THE INPUT.

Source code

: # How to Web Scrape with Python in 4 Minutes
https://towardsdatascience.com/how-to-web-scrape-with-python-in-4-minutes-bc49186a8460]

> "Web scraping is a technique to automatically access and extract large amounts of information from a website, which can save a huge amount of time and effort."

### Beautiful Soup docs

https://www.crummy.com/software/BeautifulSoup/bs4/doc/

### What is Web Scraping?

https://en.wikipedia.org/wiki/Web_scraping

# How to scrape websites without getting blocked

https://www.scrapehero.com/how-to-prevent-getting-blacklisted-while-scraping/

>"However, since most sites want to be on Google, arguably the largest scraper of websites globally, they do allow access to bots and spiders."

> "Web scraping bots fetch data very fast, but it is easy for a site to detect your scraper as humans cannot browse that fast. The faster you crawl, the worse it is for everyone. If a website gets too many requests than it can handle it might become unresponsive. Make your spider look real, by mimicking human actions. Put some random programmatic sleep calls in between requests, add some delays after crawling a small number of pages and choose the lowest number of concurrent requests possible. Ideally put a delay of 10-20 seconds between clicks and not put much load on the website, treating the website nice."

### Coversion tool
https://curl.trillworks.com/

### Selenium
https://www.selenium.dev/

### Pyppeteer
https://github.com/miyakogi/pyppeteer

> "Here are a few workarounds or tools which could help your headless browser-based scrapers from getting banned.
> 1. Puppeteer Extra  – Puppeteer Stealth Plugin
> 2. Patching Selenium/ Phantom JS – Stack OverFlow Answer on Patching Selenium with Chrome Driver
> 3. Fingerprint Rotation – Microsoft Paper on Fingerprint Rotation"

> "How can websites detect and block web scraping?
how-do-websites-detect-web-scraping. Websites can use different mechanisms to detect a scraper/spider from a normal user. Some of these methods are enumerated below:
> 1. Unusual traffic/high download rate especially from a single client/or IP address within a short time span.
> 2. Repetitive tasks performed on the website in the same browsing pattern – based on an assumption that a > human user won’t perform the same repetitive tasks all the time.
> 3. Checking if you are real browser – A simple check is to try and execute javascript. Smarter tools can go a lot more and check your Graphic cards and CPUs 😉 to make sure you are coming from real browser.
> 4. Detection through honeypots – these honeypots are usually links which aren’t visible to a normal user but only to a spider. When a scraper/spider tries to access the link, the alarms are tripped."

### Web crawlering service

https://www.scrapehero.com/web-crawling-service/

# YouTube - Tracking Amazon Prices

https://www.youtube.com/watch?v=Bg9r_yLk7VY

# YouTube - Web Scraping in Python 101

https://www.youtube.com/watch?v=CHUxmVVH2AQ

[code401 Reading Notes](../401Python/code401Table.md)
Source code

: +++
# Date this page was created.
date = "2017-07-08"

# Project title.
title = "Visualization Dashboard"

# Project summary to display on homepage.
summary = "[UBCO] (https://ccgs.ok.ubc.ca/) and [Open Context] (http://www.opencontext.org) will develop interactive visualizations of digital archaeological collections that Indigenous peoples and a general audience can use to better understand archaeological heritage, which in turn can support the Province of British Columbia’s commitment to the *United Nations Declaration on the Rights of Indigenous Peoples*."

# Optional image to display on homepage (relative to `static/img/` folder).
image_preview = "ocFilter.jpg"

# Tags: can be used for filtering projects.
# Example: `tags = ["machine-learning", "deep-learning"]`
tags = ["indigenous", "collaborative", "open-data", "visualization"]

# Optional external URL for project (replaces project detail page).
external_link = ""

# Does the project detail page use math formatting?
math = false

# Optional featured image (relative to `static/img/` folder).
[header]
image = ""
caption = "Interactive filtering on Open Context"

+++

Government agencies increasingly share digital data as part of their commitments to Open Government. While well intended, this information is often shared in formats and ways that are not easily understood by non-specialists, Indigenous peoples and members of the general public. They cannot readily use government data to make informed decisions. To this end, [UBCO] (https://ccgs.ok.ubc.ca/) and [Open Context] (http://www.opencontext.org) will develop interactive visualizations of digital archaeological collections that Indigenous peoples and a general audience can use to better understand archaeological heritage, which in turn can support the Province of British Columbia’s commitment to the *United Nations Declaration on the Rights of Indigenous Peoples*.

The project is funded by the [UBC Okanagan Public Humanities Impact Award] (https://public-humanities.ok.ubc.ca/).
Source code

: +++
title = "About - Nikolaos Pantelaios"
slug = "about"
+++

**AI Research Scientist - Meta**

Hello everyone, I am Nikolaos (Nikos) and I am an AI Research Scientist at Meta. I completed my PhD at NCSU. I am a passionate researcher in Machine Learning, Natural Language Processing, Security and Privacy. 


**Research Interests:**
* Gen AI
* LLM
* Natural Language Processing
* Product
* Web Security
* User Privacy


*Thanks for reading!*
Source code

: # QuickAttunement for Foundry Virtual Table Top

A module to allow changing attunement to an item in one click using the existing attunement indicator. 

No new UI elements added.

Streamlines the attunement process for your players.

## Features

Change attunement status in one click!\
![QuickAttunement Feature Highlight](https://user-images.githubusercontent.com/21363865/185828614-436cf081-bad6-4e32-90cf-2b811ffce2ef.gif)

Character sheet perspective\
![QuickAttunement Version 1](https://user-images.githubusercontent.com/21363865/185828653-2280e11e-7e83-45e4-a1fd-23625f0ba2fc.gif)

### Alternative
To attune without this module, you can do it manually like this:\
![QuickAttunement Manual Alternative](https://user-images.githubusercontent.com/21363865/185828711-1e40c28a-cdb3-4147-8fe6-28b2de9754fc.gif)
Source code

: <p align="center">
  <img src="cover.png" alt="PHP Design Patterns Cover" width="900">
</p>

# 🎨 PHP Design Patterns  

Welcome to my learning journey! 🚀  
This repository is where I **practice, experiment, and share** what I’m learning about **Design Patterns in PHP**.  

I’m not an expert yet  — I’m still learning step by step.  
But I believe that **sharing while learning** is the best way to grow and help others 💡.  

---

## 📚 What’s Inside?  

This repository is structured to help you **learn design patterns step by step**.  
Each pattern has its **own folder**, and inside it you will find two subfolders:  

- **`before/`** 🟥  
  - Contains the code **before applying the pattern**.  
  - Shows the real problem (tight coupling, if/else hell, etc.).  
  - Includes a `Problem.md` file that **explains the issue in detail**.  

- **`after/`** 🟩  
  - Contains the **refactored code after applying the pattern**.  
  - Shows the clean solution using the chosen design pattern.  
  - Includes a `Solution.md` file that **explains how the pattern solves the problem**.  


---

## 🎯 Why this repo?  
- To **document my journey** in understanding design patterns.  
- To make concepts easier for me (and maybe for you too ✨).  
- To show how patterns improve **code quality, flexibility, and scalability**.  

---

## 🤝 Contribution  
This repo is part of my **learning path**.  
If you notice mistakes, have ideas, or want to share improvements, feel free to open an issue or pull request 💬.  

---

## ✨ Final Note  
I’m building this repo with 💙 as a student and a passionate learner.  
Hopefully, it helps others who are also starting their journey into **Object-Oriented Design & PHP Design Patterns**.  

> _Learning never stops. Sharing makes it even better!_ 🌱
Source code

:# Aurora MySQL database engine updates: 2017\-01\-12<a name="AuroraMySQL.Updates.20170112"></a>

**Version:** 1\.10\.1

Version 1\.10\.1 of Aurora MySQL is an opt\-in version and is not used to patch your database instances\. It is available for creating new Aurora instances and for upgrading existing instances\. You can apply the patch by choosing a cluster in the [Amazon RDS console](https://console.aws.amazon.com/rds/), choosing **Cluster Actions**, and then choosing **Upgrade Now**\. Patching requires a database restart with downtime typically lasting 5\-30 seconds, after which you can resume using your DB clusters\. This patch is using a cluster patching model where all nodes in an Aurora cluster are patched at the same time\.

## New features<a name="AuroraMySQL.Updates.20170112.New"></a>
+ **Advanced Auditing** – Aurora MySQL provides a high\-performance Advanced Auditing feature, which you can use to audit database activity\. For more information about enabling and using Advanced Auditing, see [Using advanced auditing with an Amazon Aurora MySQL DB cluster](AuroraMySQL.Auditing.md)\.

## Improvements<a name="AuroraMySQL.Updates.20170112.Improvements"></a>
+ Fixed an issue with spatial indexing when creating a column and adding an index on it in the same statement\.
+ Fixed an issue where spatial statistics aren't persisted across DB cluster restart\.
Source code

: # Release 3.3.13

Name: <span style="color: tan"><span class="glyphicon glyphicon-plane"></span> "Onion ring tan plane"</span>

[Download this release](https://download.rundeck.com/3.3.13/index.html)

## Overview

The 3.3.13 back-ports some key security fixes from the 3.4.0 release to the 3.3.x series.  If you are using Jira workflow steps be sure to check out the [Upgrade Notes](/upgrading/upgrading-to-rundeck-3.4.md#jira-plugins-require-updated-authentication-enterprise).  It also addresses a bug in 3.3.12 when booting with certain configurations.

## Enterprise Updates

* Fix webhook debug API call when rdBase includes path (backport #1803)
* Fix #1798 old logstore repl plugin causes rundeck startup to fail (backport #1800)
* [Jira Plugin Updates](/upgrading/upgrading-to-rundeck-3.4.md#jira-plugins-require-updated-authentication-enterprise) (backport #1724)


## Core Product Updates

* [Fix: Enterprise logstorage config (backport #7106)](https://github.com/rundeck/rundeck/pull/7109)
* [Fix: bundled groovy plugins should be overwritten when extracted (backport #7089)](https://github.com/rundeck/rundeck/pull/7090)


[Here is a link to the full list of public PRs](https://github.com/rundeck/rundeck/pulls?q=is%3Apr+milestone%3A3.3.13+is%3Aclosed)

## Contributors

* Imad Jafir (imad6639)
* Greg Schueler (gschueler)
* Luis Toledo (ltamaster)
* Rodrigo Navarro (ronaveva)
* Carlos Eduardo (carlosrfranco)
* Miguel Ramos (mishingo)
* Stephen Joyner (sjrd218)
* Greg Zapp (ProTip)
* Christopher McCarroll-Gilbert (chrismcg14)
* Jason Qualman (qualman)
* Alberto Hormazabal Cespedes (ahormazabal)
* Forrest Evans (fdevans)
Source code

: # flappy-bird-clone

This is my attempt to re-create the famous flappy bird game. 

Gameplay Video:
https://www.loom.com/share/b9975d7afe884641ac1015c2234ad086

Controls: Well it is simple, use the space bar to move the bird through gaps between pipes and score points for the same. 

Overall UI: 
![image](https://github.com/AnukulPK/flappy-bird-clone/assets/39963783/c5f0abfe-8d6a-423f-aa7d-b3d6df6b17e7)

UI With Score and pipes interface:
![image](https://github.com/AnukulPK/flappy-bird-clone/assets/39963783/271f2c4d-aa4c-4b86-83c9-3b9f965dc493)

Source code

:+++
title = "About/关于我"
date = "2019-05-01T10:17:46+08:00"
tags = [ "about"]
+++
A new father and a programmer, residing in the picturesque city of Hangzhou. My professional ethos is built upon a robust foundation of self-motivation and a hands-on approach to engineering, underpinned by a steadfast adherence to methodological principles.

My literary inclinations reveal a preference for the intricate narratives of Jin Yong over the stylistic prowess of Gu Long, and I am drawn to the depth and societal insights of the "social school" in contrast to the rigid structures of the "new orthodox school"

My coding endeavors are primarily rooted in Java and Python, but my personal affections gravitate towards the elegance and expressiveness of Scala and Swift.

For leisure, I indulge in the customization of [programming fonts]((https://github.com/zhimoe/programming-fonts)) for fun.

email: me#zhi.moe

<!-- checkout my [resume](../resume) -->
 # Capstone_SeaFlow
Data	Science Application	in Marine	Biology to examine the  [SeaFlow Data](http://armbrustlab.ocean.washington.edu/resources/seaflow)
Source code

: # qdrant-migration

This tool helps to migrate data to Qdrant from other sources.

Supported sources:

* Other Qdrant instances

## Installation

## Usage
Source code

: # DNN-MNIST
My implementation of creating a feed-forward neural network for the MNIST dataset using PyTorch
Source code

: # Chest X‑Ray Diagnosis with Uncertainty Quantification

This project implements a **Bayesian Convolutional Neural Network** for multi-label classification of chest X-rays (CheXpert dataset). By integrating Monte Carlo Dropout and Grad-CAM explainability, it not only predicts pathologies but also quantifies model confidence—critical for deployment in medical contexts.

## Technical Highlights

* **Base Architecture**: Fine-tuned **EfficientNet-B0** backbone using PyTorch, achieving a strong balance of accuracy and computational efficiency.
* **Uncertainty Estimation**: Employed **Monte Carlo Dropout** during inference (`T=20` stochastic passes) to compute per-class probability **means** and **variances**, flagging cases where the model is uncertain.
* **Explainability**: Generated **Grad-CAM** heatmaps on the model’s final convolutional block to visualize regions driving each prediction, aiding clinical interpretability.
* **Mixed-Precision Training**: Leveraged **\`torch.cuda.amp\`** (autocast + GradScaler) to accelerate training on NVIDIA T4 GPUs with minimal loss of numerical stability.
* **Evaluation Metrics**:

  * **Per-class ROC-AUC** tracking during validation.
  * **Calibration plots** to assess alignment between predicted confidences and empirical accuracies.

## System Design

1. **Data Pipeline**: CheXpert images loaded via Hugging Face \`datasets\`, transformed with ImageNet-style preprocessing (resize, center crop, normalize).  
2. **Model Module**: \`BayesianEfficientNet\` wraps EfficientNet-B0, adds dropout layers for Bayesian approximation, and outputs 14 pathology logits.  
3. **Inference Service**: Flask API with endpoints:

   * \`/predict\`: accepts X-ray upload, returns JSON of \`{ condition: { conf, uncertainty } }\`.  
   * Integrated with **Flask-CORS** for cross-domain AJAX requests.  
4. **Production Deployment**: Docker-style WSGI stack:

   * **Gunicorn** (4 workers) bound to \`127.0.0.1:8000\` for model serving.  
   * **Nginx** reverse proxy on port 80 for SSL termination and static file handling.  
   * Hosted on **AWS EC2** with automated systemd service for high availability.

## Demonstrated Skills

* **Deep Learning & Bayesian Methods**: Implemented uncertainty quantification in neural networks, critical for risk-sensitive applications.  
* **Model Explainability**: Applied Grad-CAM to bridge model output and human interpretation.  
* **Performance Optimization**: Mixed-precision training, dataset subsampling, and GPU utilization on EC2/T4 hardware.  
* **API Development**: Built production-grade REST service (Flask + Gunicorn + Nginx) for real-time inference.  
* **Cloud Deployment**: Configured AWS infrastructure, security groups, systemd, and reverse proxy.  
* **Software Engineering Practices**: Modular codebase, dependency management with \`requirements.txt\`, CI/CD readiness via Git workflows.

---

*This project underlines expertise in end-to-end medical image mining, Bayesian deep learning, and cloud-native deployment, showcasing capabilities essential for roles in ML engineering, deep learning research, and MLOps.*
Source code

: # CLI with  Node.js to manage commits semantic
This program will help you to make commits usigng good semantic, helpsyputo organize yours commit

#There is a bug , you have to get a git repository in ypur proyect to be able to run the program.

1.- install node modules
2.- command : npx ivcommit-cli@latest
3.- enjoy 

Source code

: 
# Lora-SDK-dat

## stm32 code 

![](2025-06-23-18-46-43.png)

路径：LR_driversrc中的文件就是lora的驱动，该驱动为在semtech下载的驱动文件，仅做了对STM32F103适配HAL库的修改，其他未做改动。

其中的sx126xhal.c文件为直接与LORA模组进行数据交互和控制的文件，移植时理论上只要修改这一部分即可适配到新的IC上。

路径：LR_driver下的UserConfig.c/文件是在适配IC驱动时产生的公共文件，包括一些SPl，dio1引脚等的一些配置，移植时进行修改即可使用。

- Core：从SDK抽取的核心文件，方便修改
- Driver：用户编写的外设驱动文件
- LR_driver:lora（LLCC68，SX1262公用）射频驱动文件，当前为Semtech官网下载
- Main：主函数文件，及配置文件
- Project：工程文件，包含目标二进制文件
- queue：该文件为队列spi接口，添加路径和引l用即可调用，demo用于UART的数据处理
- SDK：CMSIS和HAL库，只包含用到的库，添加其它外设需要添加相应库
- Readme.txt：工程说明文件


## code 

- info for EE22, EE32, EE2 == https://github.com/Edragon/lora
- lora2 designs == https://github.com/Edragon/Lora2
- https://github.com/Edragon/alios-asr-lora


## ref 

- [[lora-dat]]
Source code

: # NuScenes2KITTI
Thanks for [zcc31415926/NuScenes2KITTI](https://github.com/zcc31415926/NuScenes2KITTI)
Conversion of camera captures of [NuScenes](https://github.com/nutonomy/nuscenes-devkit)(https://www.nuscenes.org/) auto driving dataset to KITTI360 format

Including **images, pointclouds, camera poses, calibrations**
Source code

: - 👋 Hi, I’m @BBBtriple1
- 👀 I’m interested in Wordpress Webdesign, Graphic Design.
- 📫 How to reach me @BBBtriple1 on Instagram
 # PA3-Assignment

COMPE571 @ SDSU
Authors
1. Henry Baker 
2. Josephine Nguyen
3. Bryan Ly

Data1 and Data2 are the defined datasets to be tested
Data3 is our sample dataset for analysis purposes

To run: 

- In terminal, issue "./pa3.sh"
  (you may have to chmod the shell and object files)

WHAT TO PRODUCE.
All lines in the listing above from the line containing "and computational efficiency." to the line containing "model is uncertain.", inclusive, should be retyped exactly; no other lines should appear.

ANSWER TO THE EXERCISE.
* **Base Architecture**: Fine-tuned **EfficientNet-B0** backbone using PyTorch, achieving a strong balance of accuracy and computational efficiency.
* **Uncertainty Estimation**: Employed **Monte Carlo Dropout** during inference (`T=20` stochastic passes) to compute per-class probability **means** and **variances**, flagging cases where the model is uncertain.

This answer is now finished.